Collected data
————

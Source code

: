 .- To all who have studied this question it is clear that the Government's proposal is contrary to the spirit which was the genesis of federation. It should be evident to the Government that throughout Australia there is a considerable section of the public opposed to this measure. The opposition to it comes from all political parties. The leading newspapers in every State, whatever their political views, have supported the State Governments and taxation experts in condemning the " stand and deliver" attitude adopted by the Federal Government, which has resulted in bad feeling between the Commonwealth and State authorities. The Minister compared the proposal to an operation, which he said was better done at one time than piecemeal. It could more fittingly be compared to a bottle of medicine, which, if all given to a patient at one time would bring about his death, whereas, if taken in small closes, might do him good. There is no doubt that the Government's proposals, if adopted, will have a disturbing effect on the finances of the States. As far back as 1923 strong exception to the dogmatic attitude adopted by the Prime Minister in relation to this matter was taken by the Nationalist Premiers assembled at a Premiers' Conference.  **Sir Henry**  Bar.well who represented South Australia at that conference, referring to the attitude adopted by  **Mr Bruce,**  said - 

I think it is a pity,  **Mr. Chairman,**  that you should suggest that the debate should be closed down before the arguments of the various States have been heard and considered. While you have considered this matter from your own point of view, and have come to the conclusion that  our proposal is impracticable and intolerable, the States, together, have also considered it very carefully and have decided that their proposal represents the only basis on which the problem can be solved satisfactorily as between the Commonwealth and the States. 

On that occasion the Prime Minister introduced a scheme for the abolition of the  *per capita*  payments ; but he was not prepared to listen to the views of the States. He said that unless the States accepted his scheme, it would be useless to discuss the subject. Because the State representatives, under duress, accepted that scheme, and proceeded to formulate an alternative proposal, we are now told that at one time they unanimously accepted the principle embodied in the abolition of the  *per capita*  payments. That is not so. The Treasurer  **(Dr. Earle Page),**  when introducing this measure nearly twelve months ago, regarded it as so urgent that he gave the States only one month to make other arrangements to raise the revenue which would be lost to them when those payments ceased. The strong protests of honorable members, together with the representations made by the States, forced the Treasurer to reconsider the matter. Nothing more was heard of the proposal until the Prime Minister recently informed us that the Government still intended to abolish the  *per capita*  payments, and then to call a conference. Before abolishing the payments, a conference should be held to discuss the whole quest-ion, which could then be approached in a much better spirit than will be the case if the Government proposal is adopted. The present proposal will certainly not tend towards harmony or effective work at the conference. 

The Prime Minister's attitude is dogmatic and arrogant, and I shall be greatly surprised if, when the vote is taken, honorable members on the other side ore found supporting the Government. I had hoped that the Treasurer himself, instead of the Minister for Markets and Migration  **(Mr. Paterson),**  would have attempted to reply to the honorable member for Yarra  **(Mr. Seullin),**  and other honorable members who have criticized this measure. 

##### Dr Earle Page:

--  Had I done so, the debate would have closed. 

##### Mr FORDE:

————

* **EXERCISE DESCRIPTION**: Starting at the first line of the records above, please copy every line exactly through the line containing "I think it is", and stop there.

* **RESULT OF THE TASK**:
Source code

: .- To all who have studied this question it is clear that the Government's proposal is contrary to the spirit which was the genesis of federation. It should be evident to the Government that throughout Australia there is a considerable section of the public opposed to this measure. The opposition to it comes from all political parties. The leading newspapers in every State, whatever their political views, have supported the State Governments and taxation experts in condemning the " stand and deliver" attitude adopted by the Federal Government, which has resulted in bad feeling between the Commonwealth and State authorities. The Minister compared the proposal to an operation, which he said was better done at one time than piecemeal. It could more fittingly be compared to a bottle of medicine, which, if all given to a patient at one time would bring about his death, whereas, if taken in small closes, might do him good. There is no doubt that the Government's proposals, if adopted, will have a disturbing effect on the finances of the States. As far back as 1923 strong exception to the dogmatic attitude adopted by the Prime Minister in relation to this matter was taken by the Nationalist Premiers assembled at a Premiers' Conference.  **Sir Henry**  Bar.well who represented South Australia at that conference, referring to the attitude adopted by  **Mr Bruce,**  said - 

I think it is a pity,  **Mr. Chairman,**  that you should suggest that the debate should be closed down before the arguments of the various States have been heard and considered. While you have considered this matter from your own point of view, and have come to the conclusion that  our proposal is impracticable and intolerable, the States, together, have also considered it very carefully and have decided that their proposal represents the only basis on which the problem can be solved satisfactorily as between the Commonwealth and the States. 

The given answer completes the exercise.